Using the listing below, retype the line bearing "## Markdown Cheat Sheet" and each line after it, word for word, and nothing further.

SUPPLIED DATA below:

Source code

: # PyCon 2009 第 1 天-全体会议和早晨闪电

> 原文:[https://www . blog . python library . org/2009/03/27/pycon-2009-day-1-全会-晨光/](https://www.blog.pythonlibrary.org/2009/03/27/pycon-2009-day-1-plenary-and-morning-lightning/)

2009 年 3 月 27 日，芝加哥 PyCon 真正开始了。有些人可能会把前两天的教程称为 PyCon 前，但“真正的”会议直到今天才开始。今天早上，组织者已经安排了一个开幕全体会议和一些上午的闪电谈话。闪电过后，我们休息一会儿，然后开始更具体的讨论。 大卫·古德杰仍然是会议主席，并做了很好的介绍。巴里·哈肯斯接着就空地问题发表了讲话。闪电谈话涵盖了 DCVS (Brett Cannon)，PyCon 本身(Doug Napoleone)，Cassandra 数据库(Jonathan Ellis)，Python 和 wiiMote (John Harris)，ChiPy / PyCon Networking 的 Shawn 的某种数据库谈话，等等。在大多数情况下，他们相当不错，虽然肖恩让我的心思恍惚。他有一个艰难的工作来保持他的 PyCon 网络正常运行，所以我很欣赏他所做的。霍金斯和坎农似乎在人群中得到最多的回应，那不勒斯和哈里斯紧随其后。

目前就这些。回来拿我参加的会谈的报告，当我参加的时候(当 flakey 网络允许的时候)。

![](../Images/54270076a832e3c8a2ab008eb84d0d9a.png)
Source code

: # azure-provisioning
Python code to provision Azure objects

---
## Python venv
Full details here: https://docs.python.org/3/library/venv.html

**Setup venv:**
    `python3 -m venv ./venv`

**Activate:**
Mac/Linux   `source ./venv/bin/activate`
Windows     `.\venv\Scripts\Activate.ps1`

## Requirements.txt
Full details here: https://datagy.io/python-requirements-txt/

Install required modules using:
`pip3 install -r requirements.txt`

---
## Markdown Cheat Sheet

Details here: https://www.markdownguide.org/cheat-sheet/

End of SUPPLIED DATA.

RESULT:
## Markdown Cheat Sheet

Details here: https://www.markdownguide.org/cheat-sheet/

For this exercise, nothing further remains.